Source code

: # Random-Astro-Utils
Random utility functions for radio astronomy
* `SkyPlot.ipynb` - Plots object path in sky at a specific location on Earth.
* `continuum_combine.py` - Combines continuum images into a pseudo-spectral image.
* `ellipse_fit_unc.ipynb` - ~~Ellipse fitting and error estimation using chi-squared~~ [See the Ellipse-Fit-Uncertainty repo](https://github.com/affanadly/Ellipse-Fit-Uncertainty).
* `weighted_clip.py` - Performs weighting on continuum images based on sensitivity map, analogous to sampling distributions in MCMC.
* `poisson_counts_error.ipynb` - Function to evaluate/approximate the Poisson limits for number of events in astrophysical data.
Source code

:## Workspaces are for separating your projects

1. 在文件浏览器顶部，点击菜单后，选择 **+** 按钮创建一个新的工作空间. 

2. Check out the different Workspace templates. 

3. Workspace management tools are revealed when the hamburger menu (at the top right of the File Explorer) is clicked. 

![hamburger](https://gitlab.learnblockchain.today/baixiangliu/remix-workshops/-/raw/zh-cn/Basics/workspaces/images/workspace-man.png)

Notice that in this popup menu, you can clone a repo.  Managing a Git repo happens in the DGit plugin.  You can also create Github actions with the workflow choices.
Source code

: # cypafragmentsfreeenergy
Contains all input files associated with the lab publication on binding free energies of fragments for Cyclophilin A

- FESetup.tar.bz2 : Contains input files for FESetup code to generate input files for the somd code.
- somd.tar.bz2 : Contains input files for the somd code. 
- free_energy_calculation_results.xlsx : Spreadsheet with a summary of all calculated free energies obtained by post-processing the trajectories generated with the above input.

----

- Your instructions
Looking through the listing above, state how many of its lines contain the string "Contains". Write only the number.

- Task solution
3